From: Gerry Reinhart-Waller
Message: 2254
Date: 2000-04-28
>
> ----- Original Message -----
> From: "Gerry Reinhart-Waller" <waluk@...>
> To: <cybalist@egroups.com>
> Sent: Friday, April 28, 2000 6:10 PM
> Subject: Re: [cybalist] Linguistic Mathematics?
>
> Gerry,
>
> Joking apart: what Scythians and Sarmatians had in common
> was steppe nomadism and the fact that they were speakers of
> North Iranian dialects. The Scythians had been subdued by
> and partly assimilated into the Sarmatians by the 3rd/2nd
> century BC. That was the end of their hegemony in the Pontic
> steppes, but not of their historical career. There was still
> a Scythian state in the Crimea, and in the 2nd century BC
> some Scythians tribes invaded the Parthian Empire, Bactria,
> Afghanistan and finally northern India, remaining there for
> five centuries or so. I bet John Croft will be able to tell
> you more about this episode.
>
> Both "Scythian" and "Sarmatians" are actually conventional
> designations for large leagues of Iranian tribes (possibly
> with a substantial admixture of non-Iranians). Among those
> known as Sarmatian were the Alani, Roxolani and Iazyges.

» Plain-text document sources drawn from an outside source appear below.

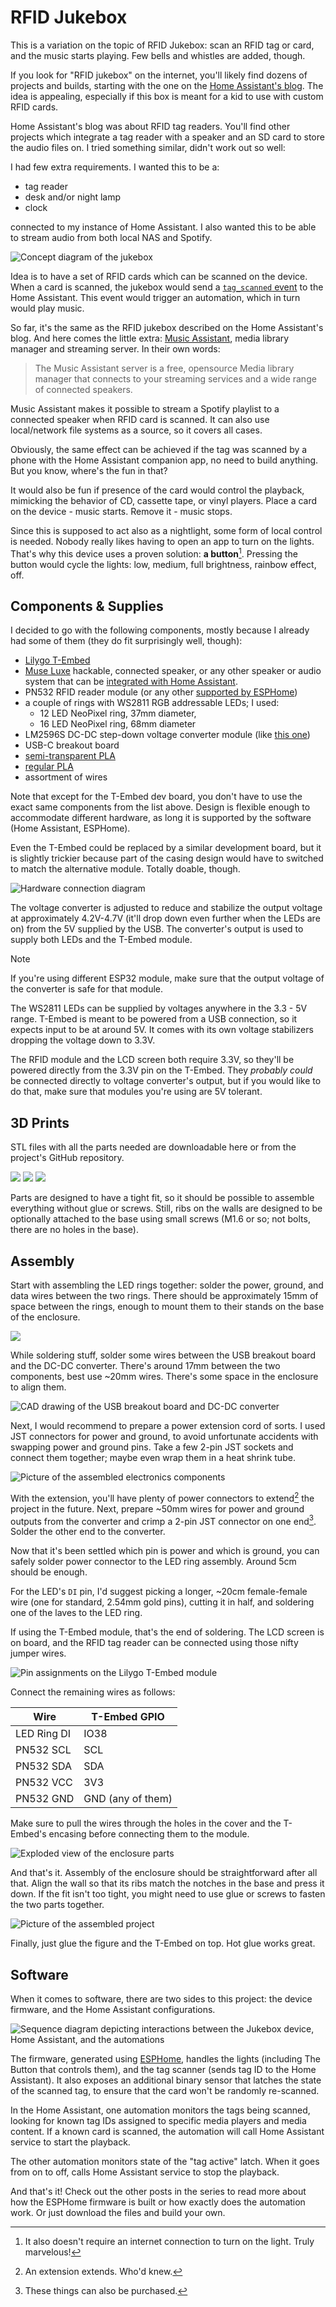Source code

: # RFID Jukebox

This is a variation on the topic of RFID Jukebox: scan an RFID tag or card,
and the music starts playing. Few bells and whistles are added, though.

If you look for "RFID jukebox" on the internet, you'll likely find dozens of
projects and builds, starting with the one on the [Home Assistant's blog](https://www.home-assistant.io/integrations/tag/#building-an-rfid-jukebox).
The idea is appealing, especially if this box is meant for a kid to use with
custom RFID cards.

Home Assistant's blog was about RFID tag readers. You'll find other projects
which integrate a tag reader with a speaker and an SD card to store the audio
files on. I tried something similar, didn't work out so well:

I had few extra requirements. I wanted this to be a:

- tag reader
- desk and/or night lamp
- clock

connected to my instance of Home Assistant. I also wanted this to be able to
stream audio from both local NAS and Spotify.

![Concept diagram of the jukebox](assets/concept2.svg)

Idea is to have a set of RFID cards which can be scanned on the device. When
a card is scanned, the jukebox would send a [`tag_scanned` event](https://www.home-assistant.io/integrations/tag/#tag-scanned-events)
to the Home Assistant. This event would trigger an automation, which in turn
would play music.

So far, it's the same as the RFID jukebox described on the Home Assistant's
blog. And here comes the little extra: [Music Assistant](https://www.music-assistant.io/),
media library manager and streaming server. In their own words:

> The Music Assistant server is a free, opensource Media library manager that
> connects to your streaming services and a wide range of connected speakers.

Music Assistant makes it possible to stream a Spotify playlist to a connected
speaker when RFID card is scanned. It can also use local/network file systems
as a source, so it covers all cases.

Obviously, the same effect can be achieved if the tag was scanned by a phone
with the Home Assistant companion app, no need to build anything. But you know,
where's the fun in that?

It would also be fun if presence of the card would control the playback,
mimicking the behavior of CD, cassette tape, or vinyl players. Place a card
on the device - music starts. Remove it - music stops.

Since this is supposed to act also as a nightlight, some form of local control
is needed. Nobody really likes having to open an app to turn on the lights.
That's why this device uses a proven solution: **a button**[^1]. Pressing
the button would cycle the lights: low, medium, full brightness, rainbow
effect, off.

[^1]: It also doesn't require an internet connection to turn on the light.
Truly marvelous!

## Components & Supplies

I decided to go with the following components, mostly because I already had some
of them (they do fit surprisingly well, though):

- [Lilygo T-Embed](https://lilygo.cc/products/t-embed)
- [Muse Luxe](https://raspiaudio.com/product/esp-muse-luxe/) hackable, connected
  speaker, or any other speaker or audio system that can be [integrated with Home Assistant](https://www.home-assistant.io/integrations/?cat=media-player).
- PN532 RFID reader module (or any other [supported by ESPHome](https://esphome.io/components/#nfc-rfid))
- a couple of rings with WS2811 RGB addressable LEDs; I used:
    - 12 LED NeoPixel ring, 37mm diameter,
    - 16 LED NeoPixel ring, 68mm diameter
- LM2596S DC-DC step-down voltage converter module (like [this one](https://www.amazon.pl/dp/B089QJM8KQ?ref=ppx_yo2ov_dt_b_fed_asin_title&th=1))
- USB-C breakout board
- [semi-transparent PLA](https://anycubicofficial.pl/products/filament-pla?ref=upeeiins&variant=44750313718069)
- [regular PLA](https://anycubicofficial.pl/products/filament-pla?variant=44750313521461)
- assortment of wires

Note that except for the T-Embed dev board, you don't have to use the exact same
components from the list above. Design is flexible enough to accommodate
different hardware, as long it is supported by the software (Home Assistant,
ESPHome).

Even the T-Embed could be replaced by a similar development board, but it is
slightly trickier because part of the casing design would have to switched to
match the alternative module. Totally doable, though.

![Hardware connection diagram](assets/concept.svg)

The voltage converter is adjusted to reduce and stabilize the output voltage at
approximately 4.2V-4.7V (it'll drop down even further when the LEDs are on)
from the 5V supplied by the USB. The converter's output is used to supply both
LEDs and the T-Embed module.

> [!NOTE]
> If you're using different ESP32 module, make sure that the output voltage
> of the converter is safe for that module.

The WS2811 LEDs can be supplied by voltages anywhere in the 3.3 - 5V range.
T-Embed is meant to be powered from a USB connection, so it expects input to
be at around 5V. It comes with its own voltage stabilizers dropping the voltage
down to 3.3V.

The RFID module and the LCD screen both require 3.3V, so they'll be powered
directly from the 3.3V pin on the T-Embed. They _probably could_ be connected
directly to voltage converter's output, but if you would like to do that,
make sure that modules you're using are 5V tolerant.

## 3D Prints

STL files with all the parts needed are downloadable here or from the project's
GitHub repository.

![](assets/base_lite_cover.png)
![](assets/base.png)
![](assets/case_lite.png)

Parts are designed to have a tight fit, so it should be possible to assemble
everything without glue or screws. Still, ribs on the walls are designed to be
optionally attached to the base using small screws (M1.6 or so; not bolts, there
are no holes in the base).

## Assembly

Start with assembling the LED rings together: solder the power, ground, and data
wires between the two rings. There should be approximately 15mm of space between
the rings, enough to mount them to their stands on the base of the enclosure.

![](assets/led_rings_distance.png)

While soldering stuff, solder some wires between the USB breakout board and the
DC-DC converter. There's around 17mm between the two components, best use
~20mm wires. There's some space in the enclosure to align them.

![CAD drawing of the USB breakout board and DC-DC converter](assets/usb_breakout_and_converter.png)

Next, I would recommend to prepare a power extension cord of sorts. I used
JST connectors for power and ground, to avoid unfortunate accidents with
swapping power and ground pins. Take a few 2-pin JST sockets and connect
them together; maybe even wrap them in a heat shrink tube.

![Picture of the assembled electronics components](assets/IMG_20241227_202328968.jpg)

With the extension, you'll have plenty of power connectors to extend[^2] the
project in the future. Next, prepare ~50mm wires for power and ground outputs
from the converter and crimp a 2-pin JST connector on one end[^3]. Solder the other
end to the converter.

[^2]: An extension extends. Who'd knew.
[^3]: These things can also be purchased.

Now that it's been settled which pin is power and which is ground, you can
safely solder power connector to the LED ring assembly. Around 5cm should be
enough.

For the LED's `DI` pin, I'd suggest picking a longer, ~20cm female-female
wire (one for standard, 2.54mm gold pins), cutting it in half, and soldering
one of the laves to the LED ring.

If using the T-Embed module, that's the end of soldering. The LCD screen is
on board, and the RFID tag reader can be connected using those nifty jumper
wires.

![Pin assignments on the Lilygo T-Embed module](assets/lilygo_t-embed.png)

Connect the remaining wires as follows:

| Wire | T-Embed GPIO |
|------|--------------|
| LED Ring DI | IO38 |
| PN532 SCL | SCL |
| PN532 SDA | SDA |
| PN532 VCC | 3V3 |
| PN532 GND | GND (any of them) |

Make sure to pull the wires through the holes in the cover and the T-Embed's
encasing before connecting them to the module.

![Exploded view of the enclosure parts](assets/enclosure_exploded.png)

And that's it. Assembly of the enclosure should be straightforward after all
that. Align the wall so that its ribs match the notches in the base and press it
down. If the fit isn't too tight, you might need to use glue or screws to fasten
the two parts together.

![Picture of the assembled project](assets/frozen_nightlight_lite_orig.jpg)

Finally, just glue the figure and the T-Embed on top. Hot glue works great.

## Software

When it comes to software, there are two sides to this project: the device
firmware, and the Home Assistant configurations.

![Sequence diagram depicting interactions between the Jukebox device, Home Assistant, and the automations](assets/sequence_diagram.svg)

The firmware, generated using [ESPHome](https://esphome.io), handles the lights
(including The Button that controls them), and the tag scanner (sends tag ID to
the Home Assistant). It also exposes an additional binary sensor that latches
the state of the scanned tag, to ensure that the card won't be randomly
re-scanned.

In the Home Assistant, one automation monitors the tags being scanned, looking
for known tag IDs assigned to specific media players and media content.
If a known card is scanned, the automation will call Home Assistant service
to start the playback.

The other automation monitors state of the "tag active" latch. When it goes
from on to off, calls Home Assistant service to stop the playback.

And that's it! Check out the other posts in the series to read more about how
the ESPHome firmware is built or how exactly does the automation work. Or just
download the files and build your own.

> Apart from dominating the north Pontic region they colonised
> Pannonia, settling on the very doorstep of the Roman Empire.
>
> In the third century the Pontic Sarmatians were partly
> overpowered by the Goths, who had arrived from Poland; a
> little later the remaining ones were driven westwards by the
> Huns. Some of the Sarmatians sought refuge under the
> dominion of Rome in the Danubian provinces (Iranian speech
> communities lingered on in Hungary until the beginning of
> the 15th century), or allied themselves with various
> Germanic groups in their raids across Europe (and even into
> northern Africa with the Vandals). Some of the Alani
> wandered eastwards; they settled in Caucasia and their
> dialect (Alanian) gave rise to modern Ossetic, the only
> extant North Iranian language. Ossetic, though strongly
> influenced by various non-Iranian languages, is the key to
> the analysis of whatever fragmentary documentation we have
> of Scythian and Sarmatian vocabulary. You could say that
> Ossetians are latterday Sarmatians.